Reputation: 29
I'm looking to develop a unit test where it compares two DataFrames and returns True if their lengths are the same and if not returns the difference in length as well as what the missing output rows are.
For instance: Example 1:
df1 = {0,1,2,3,4}
df2 = {0,1,2,3,4}
True
Example 2:
df1 = {0,1,2,3,4}
df2 = {0,2,3,4}
False. 2 is missing.
Notifies me that the second item in df1 is missing from df2.
Is this something that is possible?
Upvotes: 0
Views: 3134
Reputation: 3850
I think first you must decide on what you want: either an unit test or a function that returns the difference between two data frames.

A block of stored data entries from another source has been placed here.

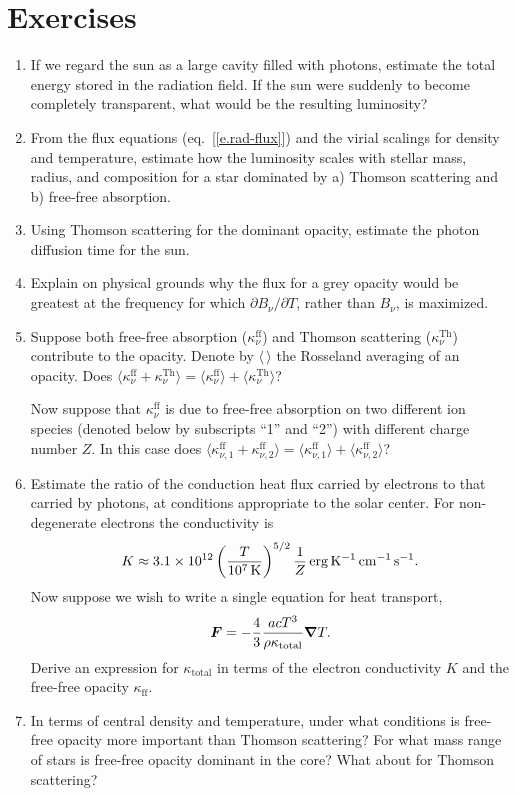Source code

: \section{Exercises}
\begin{enumerate}
\item If we regard the sun as a large cavity filled with photons, estimate the total energy stored in the radiation field.  If the sun were suddenly to become completely transparent, what would be the resulting luminosity?

\item From the flux equations (eq.~[\ref{e.rad-flux}]) and the virial scalings for density and temperature, estimate how the luminosity scales with stellar mass, radius, and composition for a star dominated by a) Thomson scattering and b) free-free absorption.

\item Using Thomson scattering for the dominant opacity, estimate the photon diffusion time for the sun. 

\item Explain on physical grounds why the flux for a grey opacity would be greatest at the frequency for which $\partial B_{\nu}/\partial T$, rather than $B_{\nu}$, is maximized.

\item Suppose both free-free absorption ($\kappa^{\mathrm{ff}}_{\nu}$) and Thomson scattering ($\kappa^{\mathrm{Th}}_{\nu}$) contribute to the opacity. Denote by $\langle\,\rangle$ the Rosseland averaging of an opacity.  Does $\langle \kappa^{\mathrm{ff}}_{\nu} + \kappa^{\mathrm{Th}}_{\nu}\rangle = \langle\kappa^{\mathrm{ff}}_{\nu}\rangle+\langle\kappa^{\mathrm{Th}}_{\nu}\rangle$? 

Now suppose that $\kappa^{\mathrm{ff}}_{\nu}$ is due to free-free absorption on two different ion species (denoted below by subscripts ``1'' and ``2'') with different charge number $Z$.  In this case does $\langle \kappa^{\mathrm{ff}}_{\nu,1} + \kappa^{\mathrm{ff}}_{\nu,2}\rangle = \langle\kappa^{\mathrm{ff}}_{\nu,1}\rangle+\langle\kappa^{\mathrm{ff}}_{\nu,2}\rangle$?

\item Estimate the ratio of the conduction heat flux carried by electrons to that carried by photons, at conditions appropriate to the solar center.  For non-degenerate electrons the conductivity is \citep{spitzer62:_physic}
\[
K \approx 3.1\times 10^{12}  \left(\frac{T}{10^{7}\,\mathrm{K}}\right)^{5/2}\frac{1}{Z}\,\mathrm{erg}\,\mathrm{K}^{-1}\,\mathrm{c}\mathrm{m}^{-1}\,\mathrm{s}^{-1}.
\]
Now suppose we wish to write a single equation for heat transport,
\[
\boldsymbol{F} =  -\frac{4}{3} \frac{acT^{3}}{\rho\kappa_{\mathrm{total}}}\boldsymbol{\nabla} T.
 \]
Derive an expression for $\kappa_{\mathrm{total}}$ in terms of the electron conductivity $K$ and the free-free opacity $\kappa_{\mathrm{ff}}$.  

\item In terms of central density and temperature, under what conditions is free-free opacity more important than Thomson scattering?  For what mass range of stars is free-free opacity dominant in the core? What about for Thomson scattering?

\end{enumerate}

If the former case, you could use pd.util.testing.assert_frame_equal
:
first = pd.DataFrame(np.arange(16).reshape((4,4)), columns=['A', 'B', 'C', 'D'])
first['A'][0] = 99
second = pd.DataFrame(np.arange(16).reshape((4,4)), columns=['A', 'B', 'C', 'D'])
pd.util.testing.assert_frame_equal(first, second)
and if your DataFrame
s differ you'll get an assertion error
AssertionError: DataFrame.iloc[:, 0] are different
DataFrame.iloc[:, 0] values are different (25.0 %)
[left]: [99, 4, 8, 12]
[right]: [0, 4, 8, 12]
In the latter case, if you really want a function to tell you how many lines are missing and what's different from a data frame to the other, then what you are looking for is not an unit test.
Upvotes: 3
Reputation: 784
Check out pd.util.testing
For your problem you could do pd.util.testing.assert_equal(df1, df2)
Upvotes: 1